● Problem requirements:
Start to finish, print the data below exactly, without the images.
-----
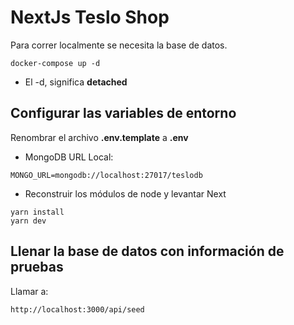 # NextJs Teslo Shop

Para correr localmente se necesita la base de datos.

```
docker-compose up -d
```

* El -d, significa __detached__

## Configurar las variables de entorno
Renombrar el archivo __.env.template__ a __.env__

* MongoDB URL Local: 
```
MONGO_URL=mongodb://localhost:27017/teslodb
```

* Reconstruir los módulos de node y levantar Next
```
yarn install
yarn dev
```

## Llenar la base de datos con información de pruebas
Llamar a:
```
http://localhost:3000/api/seed
```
-----
● Result for this task:
 # NextJs Teslo Shop

Para correr localmente se necesita la base de datos.

```
docker-compose up -d
```

* El -d, significa __detached__

## Configurar las variables de entorno
Renombrar el archivo __.env.template__ a __.env__

* MongoDB URL Local: 
```
MONGO_URL=mongodb://localhost:27017/teslodb
```

* Reconstruir los módulos de node y levantar Next
```
yarn install
yarn dev
```

## Llenar la base de datos con información de pruebas
Llamar a:
```
http://localhost:3000/api/seed
```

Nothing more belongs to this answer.